Principal Component Analysis

Principal Component Analysis Overview

Correcting for Stratification

Sometimes finding an association can be confounded by population stratification. This is because a condition may be more prevalent in one group of people than in a different group, resulting in a spurious association between the condition or trait being tested for and any genetic characteristics which vary between the two different groups of people.

While it is good practice for studies to be based on as homogeneous a group of test subjects as possible, it has been noted in [Price2006] that even the mild variation in genetic characteristics among those who classify themselves as belonging to one ethnic group or another can be problematic enough to confound a study done over thousands of genetic markers.

Note

Hidden population stratification may be thought of as a non-zero F_{st} between unknown groupings of samples.

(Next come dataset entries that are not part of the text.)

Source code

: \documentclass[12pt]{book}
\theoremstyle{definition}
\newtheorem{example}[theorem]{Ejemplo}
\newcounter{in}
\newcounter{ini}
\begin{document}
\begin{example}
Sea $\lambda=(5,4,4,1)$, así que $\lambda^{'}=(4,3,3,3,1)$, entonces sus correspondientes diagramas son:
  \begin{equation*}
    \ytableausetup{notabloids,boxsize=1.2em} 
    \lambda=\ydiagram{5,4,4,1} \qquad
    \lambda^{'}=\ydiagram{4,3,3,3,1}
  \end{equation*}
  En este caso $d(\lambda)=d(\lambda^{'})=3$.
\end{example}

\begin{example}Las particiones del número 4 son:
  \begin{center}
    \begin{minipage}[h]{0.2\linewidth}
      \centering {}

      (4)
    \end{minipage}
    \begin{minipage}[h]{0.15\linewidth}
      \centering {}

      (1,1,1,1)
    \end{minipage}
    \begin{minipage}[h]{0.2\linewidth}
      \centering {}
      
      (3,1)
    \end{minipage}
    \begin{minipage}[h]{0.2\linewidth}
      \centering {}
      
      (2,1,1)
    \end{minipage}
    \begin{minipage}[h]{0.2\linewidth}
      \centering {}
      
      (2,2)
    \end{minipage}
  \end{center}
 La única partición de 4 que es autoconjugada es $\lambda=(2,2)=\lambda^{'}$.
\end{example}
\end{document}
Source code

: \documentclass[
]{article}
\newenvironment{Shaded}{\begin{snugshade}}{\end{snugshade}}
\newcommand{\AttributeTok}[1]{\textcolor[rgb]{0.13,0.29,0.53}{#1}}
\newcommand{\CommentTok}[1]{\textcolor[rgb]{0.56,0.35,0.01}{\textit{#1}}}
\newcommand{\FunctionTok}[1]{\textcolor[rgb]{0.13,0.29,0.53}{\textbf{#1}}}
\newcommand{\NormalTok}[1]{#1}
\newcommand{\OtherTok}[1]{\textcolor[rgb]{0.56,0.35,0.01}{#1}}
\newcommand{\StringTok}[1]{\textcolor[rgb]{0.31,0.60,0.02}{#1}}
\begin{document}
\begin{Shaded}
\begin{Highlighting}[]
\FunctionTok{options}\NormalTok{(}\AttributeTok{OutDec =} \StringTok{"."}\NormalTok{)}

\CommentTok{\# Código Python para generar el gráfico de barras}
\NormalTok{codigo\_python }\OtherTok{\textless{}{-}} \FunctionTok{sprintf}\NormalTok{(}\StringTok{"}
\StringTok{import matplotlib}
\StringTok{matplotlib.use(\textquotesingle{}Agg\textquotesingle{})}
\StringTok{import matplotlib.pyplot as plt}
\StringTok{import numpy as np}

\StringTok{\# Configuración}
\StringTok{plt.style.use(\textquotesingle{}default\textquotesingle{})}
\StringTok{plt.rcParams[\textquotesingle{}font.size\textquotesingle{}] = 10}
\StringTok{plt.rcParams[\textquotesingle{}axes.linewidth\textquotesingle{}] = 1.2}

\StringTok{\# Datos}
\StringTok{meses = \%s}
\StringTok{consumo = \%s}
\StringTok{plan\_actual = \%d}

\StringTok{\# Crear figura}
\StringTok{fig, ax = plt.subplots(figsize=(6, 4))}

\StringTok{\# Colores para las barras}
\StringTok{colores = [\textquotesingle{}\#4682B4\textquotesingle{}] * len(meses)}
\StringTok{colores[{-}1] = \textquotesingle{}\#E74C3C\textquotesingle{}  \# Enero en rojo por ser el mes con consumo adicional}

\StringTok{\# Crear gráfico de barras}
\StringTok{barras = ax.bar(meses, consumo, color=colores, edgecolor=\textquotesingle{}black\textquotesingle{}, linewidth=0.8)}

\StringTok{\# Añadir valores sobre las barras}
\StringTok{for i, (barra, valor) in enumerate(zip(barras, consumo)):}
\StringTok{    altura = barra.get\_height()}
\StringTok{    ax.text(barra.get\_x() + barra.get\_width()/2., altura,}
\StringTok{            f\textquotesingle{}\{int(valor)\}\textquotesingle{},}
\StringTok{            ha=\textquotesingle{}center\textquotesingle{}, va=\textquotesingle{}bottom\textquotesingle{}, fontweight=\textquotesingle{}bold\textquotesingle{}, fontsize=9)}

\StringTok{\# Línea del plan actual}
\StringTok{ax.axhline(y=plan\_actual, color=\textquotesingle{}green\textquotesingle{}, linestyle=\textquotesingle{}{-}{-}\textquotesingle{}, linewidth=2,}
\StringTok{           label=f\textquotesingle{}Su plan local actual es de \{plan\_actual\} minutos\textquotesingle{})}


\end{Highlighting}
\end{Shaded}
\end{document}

Please see Overview of F-Statistics for a further discussion of F-statistics.

Two methods are available in SVS for correction for population stratification:

Correcting for Batch Effects and Other Measurement Errors

It is noted in [Price2006] that there is evidence that variations in test equipment can easily introduce bias into studies.

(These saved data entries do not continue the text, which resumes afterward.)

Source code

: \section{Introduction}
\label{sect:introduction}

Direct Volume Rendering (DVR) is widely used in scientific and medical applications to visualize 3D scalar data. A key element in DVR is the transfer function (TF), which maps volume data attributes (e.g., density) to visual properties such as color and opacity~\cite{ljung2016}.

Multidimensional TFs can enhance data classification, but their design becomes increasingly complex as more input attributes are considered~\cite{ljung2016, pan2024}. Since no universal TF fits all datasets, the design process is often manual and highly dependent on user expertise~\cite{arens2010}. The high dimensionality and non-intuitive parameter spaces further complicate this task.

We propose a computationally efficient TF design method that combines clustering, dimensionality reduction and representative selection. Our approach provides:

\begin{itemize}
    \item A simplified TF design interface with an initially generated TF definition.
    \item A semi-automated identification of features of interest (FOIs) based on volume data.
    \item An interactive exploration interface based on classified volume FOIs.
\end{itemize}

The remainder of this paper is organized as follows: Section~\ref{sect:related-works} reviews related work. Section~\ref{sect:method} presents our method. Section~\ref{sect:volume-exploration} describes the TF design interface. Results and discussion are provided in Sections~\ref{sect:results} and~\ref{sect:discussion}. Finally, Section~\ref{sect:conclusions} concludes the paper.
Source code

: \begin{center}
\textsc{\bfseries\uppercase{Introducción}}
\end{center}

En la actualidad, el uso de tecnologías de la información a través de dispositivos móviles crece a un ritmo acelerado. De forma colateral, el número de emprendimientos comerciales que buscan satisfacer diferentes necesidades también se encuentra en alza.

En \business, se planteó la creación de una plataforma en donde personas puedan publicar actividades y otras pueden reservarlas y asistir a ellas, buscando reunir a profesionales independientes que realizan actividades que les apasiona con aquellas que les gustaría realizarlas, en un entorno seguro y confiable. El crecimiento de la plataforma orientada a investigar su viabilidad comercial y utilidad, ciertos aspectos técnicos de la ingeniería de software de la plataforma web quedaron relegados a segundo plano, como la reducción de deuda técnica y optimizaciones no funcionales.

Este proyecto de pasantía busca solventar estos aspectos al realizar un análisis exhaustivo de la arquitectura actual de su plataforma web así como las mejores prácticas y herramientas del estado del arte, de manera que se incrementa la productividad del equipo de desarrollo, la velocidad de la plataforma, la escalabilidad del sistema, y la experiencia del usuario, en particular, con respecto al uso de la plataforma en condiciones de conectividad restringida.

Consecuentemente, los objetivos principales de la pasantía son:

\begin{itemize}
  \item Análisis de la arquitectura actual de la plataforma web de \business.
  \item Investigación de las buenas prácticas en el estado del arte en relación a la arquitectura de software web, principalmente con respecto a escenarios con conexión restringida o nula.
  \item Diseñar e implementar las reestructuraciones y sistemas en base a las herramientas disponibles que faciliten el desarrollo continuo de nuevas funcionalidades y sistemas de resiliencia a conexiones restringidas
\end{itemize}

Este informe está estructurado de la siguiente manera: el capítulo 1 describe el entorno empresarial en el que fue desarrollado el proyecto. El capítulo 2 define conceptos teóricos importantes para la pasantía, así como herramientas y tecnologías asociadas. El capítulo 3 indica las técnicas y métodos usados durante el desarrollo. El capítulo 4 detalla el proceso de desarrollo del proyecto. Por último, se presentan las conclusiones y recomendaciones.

Additionally, with Copy Number Variation (CNV) studies, variation between batches (batch effects) may easily affect the association test results. Principal Component Analysis may be used to correct for measurement variations in the input data, as well as for population stratification.

Correction of Input Data by Principal Component Analysis

This technique, pioneered at the Broad Institute, distributes a program called “EIGENSTRAT” which implements the PCA correction technique, as described in [Price2006]. A more thorough discussion of stratification, principal component analysis, and the eigenvalues involved may be found in [Patterson2006].

Note

The technique implemented in SVS uses similar methodology as in the “EIGENSTRAT” program, with several enhancements.

Working Premise

If there is population stratification or there are batch effects, this pattern of variation over the samples should manifest within, or influence to a greater or lesser degree, the data of many different markers. By contrast, any association with the phenotype in question should manifest only over one or very few markers.

If one can find a way to remove any pattern(s) resulting from stratification or batch effects and test only the data without these patterns, the influence from the stratification or batch effects should be eliminated or minimized.

The PCA Technique

The object is to first determine the different patterns of variation over the subjects from within the markers, then to remove these patterns.

The following procedure is followed for each marker:

  1. The average value for the marker across all samples is determined.
  2. The average value is subtracted from all values for the marker to recenter the data about zero. The result is the total pattern of variation for the marker.
  3. This pattern might be “normalized” or divided by a value determined from the marker’s data. The possibilities for normalization in SVS are:
    • The theoretical standard deviation of the marker’s data at Hardy-Weinberg Equilibrium (HWE). This is what the standard deviation of the data for the marker would be over the entire population if the marker in the population were in HWE and had the same major and minor (or reference/alternate) allele frequencies as observed for the marker.
    • The actual standard deviation of the data for the marker.
    • No normalization.

These (possibly normalized) individual marker patterns over the n subjects are then “summed up” into an n \times n matrix, referred to as a “Wishart” or “Wishart-like” matrix, or just as X^TX.

Note

The effects of normalizing or not normalizing the pattern data are simply to weight the contributions of the various markers to the Wishart matrix differently.

The “eigenvectors” and “eigenvalues” of this matrix are called its “components”, and the “eigenvectors” corresponding with its largest “eigenvalues” are called its “principal components”.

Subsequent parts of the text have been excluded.